In the vhost's Rewrite tab, enable Rewrite and add:

rewriteCond %{HTTPS} !on
rewriteCond %{HTTP:X-Forwarded-Proto} !https
rewriteRule ^(.*)$ https://%{SERVER_NAME}%{REQUEST_URI} [R=301,L]

Graceful restart. All HTTP hits now bounce to HTTPS.
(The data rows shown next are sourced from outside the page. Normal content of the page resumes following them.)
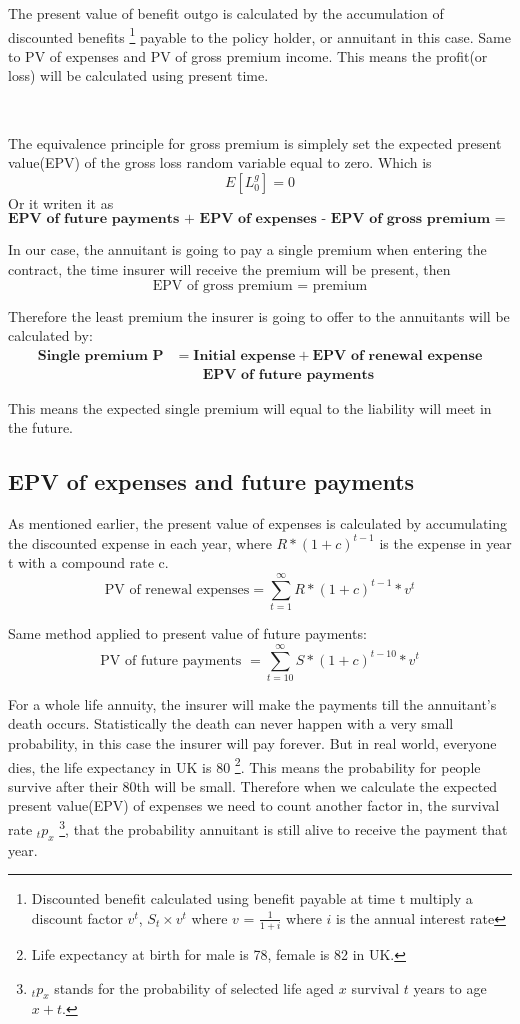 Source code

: \documentclass{report}
\begin{document}
The present value of benefit outgo is calculated by the accumulation of discounted benefits \footnote{Discounted benefit calculated using benefit payable at time t multiply a discount factor $v^t$, $S_t \times v^t$ where $v$ = $\frac{1}{1+i}$ where $i$ is the annual interest rate} payable to the policy holder, or annuitant in this case. Same to PV of expenses and PV of gross premium income. This means the profit(or loss) will be calculated using present time.

 \



The equivalence principle for gross premium is simplely set the expected present value(EPV) of the gross loss random variable equal to zero. Which is
\[
E[L_0^g] = 0
\]
Or it writen it as
\[
\textbf{EPV\ of\ future\ payments + EPV\ of\ expenses - EPV\ of\ gross\ premium = 0}
\]

In our case, the annuitant is going to pay a single premium when entering the contract, the time insurer will receive the premium will be present, then 
\[
\text{EPV of gross premium = premium}
\]

Therefore the least premium the insurer is going to offer to the annuitants will be calculated by:
\begin{align}
\textbf{Single premium P} &= \textbf{Initial expense} + \textbf{EPV of renewal expense}  \nonumber \\
 &\qquad {} \textbf{EPV of future payments}
\end{align}


This means the expected single premium will equal to the liability will meet in the future.




\subsection{EPV of expenses and future payments}

As mentioned earlier, the present value of expenses is calculated by accumulating the discounted expense in each year, where  $R *(1 + c )^{t-1}$ is the expense in year t with a compound rate c.
\[
\text{PV of renewal expenses} = \sum_{t=1}^{\infty} R *(1 + c )^{t-1} *v^t
\]

Same method applied to present value of future payments:
\[
\text{PV of future payments }= \sum_{t=10}^{\infty} S * (1 + c )^{t-10} * v^t 
\]

For a whole life annuity, the insurer will make the payments till the annuitant's death occurs. Statistically the death can never happen with a very small probability, in this case the insurer will pay forever. But in real world, everyone dies, the life expectancy in UK is 80 \footnote{Life expectancy at birth for male is 78, female is 82 in UK.}. This means the probability for people survive after their 80th will be small. Therefore when we calculate the expected present value(EPV) of expenses we need to count another factor in, the survival rate $_tp_x$ \footnote{$_tp_x$ stands for the probability of selected life aged $x$ survival $t$ years to age $x+t$.}, that the probability annuitant is still alive to receive the payment that year.
\end{document}
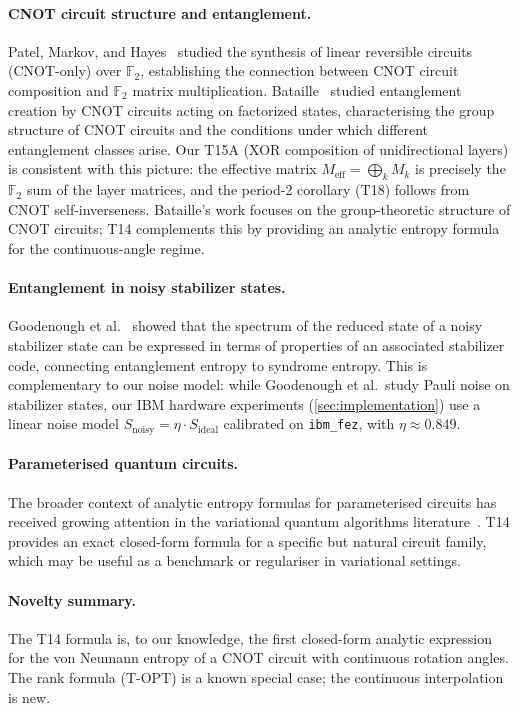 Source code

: \documentclass[11pt,a4paper]{article}
\newcommand{\F}{\mathbb{F}}
\newcommand{\VNE}{S}
\begin{document}
\paragraph{CNOT circuit structure and entanglement.}
Patel, Markov, and Hayes~\cite{patel2008optimal} studied the synthesis of
linear reversible circuits (CNOT-only) over $\F_2$, establishing the
connection between CNOT circuit composition and $\F_2$ matrix multiplication.
Bataille~\cite{bataille2022cnot} studied entanglement creation by CNOT
circuits acting on factorized states, characterising the group structure of
CNOT circuits and the conditions under which different entanglement classes
arise.  Our T15A (XOR composition of unidirectional layers) is consistent with
this picture: the effective matrix $M_{\mathrm{eff}} = \bigoplus_k M_k$ is
precisely the $\F_2$ sum of the layer matrices, and the period-2 corollary
(T18) follows from CNOT self-inverseness.  Bataille's work focuses on the
group-theoretic structure of CNOT circuits; T14 complements this by providing
an analytic entropy formula for the continuous-angle regime.

\paragraph{Entanglement in noisy stabilizer states.}
Goodenough et al.~\cite{goodenough2024noisy} showed that the spectrum of the
reduced state of a noisy stabilizer state can be expressed in terms of
properties of an associated stabilizer code, connecting entanglement entropy
to syndrome entropy.  This is complementary to our noise model: while
Goodenough et al.\ study Pauli noise on stabilizer states, our IBM hardware
experiments (\cref{sec:implementation}) use a linear noise model
$\VNE_{\mathrm{noisy}} = \eta \cdot \VNE_{\mathrm{ideal}}$ calibrated on
\texttt{ibm\_fez}, with $\eta \approx 0.849$.

\paragraph{Parameterised quantum circuits.}
The broader context of analytic entropy formulas for parameterised circuits
has received growing attention in the variational quantum algorithms
literature~\cite{cerezo2021variational}.  T14 provides an exact closed-form
formula for a specific but natural circuit family, which may be useful as a
benchmark or regulariser in variational settings.

\paragraph{Novelty summary.}
The T14 formula is, to our knowledge, the first closed-form analytic expression
for the von Neumann entropy of a CNOT circuit with continuous rotation angles.
The rank formula (T-OPT) is a known special case; the continuous interpolation
is new.
\end{document}
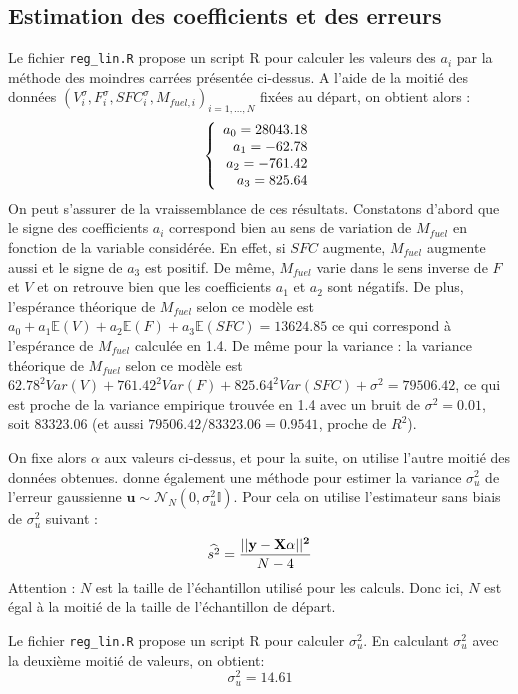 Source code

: \documentclass{article}
\begin{document}
\subsection{Estimation des coefficients et des erreurs}
Le fichier \texttt{reg\_lin.R} propose un script R pour calculer les valeurs des $a_{i}$ par la méthode des moindres carrées présentée ci-dessus. A l'aide de la moitié des données $(V_{i}^{\sigma},F_{i}^{\sigma},SFC_{i}^{\sigma}, M_{fuel,i})_{i=1,...,N}$ fixées au départ, on obtient alors :
\[
\left\{
\begin{array}{r c l}
a_{0}=28043.18\\
a_{1}=-62.78\\
a_{2}=-761.42\\
a_{3}=825.64
\end{array}
\right.
\]
On peut s'assurer de la vraissemblance de ces résultats. Constatons d'abord que le signe des coefficients $a_i$ correspond bien au sens de variation de $M_{fuel}$ en fonction de la variable considérée. En effet, si $SFC$ augmente, $M_{fuel}$ augmente aussi et le signe de $a_3$ est positif. De même, $M_{fuel}$ varie dans le sens inverse de $F$ et $V$ et on retrouve bien que les coefficients $a_1$ et $a_2$ sont négatifs. De plus, l'espérance théorique de $M_{fuel}$ selon ce modèle est $a_0+a_1\mathbb{E}(V)+a_2\mathbb{E}(F)+a_3\mathbb{E}(SFC)=13624.85$ ce qui correspond à l'espérance de $M_{fuel}$ calculée en 1.4. De même pour la variance : la variance théorique de $M_{fuel}$ selon ce modèle est $62.78^{2}Var(V)+761.42^{2}Var(F)+825.64^{2}Var(SFC)+\sigma^{2}=79506.42$, ce qui est proche de la variance empirique trouvée en 1.4 avec un bruit de $\sigma^{2}=0.01$, soit $83323.06$ (et aussi $79506.42/83323.06 = 0.9541$, proche de $R^{2}$).

\medbreak
On fixe alors $\alpha$ aux valeurs ci-dessus, et pour la suite, on utilise l'autre moitié des données obtenues.
\medbreak
\cite{ref1} donne également une méthode pour estimer la variance $\sigma_{u}^{2}$ de l'erreur gaussienne $\textbf{u}\sim\mathcal{N}_{N}(0,\sigma_{u}^{2}\mathbb{I})$. Pour cela on utilise l'estimateur sans biais de $\sigma_{u}^{2}$ suivant :
\[\widehat{s^{2}}=\frac{||\bf{y-X\alpha}||^{2}}{N-4}\]
Attention : $N$ est la taille de l'échantillon utilisé pour les calculs. Donc ici, $N$ est égal à la moitié de la taille de l'échantillon de départ.

Le fichier \texttt{reg\_lin.R} propose un script R pour calculer $\sigma_{u}^{2}$. En calculant $\sigma_{u}^{2}$ avec la deuxième moitié de valeurs, on obtient:
\[\sigma_{u}^{2}=14.61\]
\end{document}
Step 8: keep OpenLiteSpeed itself updated

LiteSpeed ships an update script that can be scheduled. First ensure the user/group in the main config is set to lsadm (the default), then add to root's crontab:

sudo crontab -e
# Add:
30 2 * * * /usr/local/lsws/admin/misc/lsup.sh

Where to go from here

This gets you a working LAMP-like setup. Useful follow-ups:

  • Enable OPcache in php.ini (opcache.enable=1, opcache.memory_consumption=256) for a significant PHP speedup.
  • Wire up logrotate for OpenLiteSpeed's access and error logs (it ships /etc/logrotate.d/openlitespeed but not always — check).
  • Harden the WebAdmin interface: bind it to 127.0.0.1 and access it over an SSH tunnel (ssh -L 7080:localhost:7080 user@server) rather than exposing it publicly.
  • Add fail2ban to block SSH/MySQL brute-force and any WordPress login attempts you see in access logs.
  • Set up the security headers from my other tutorial.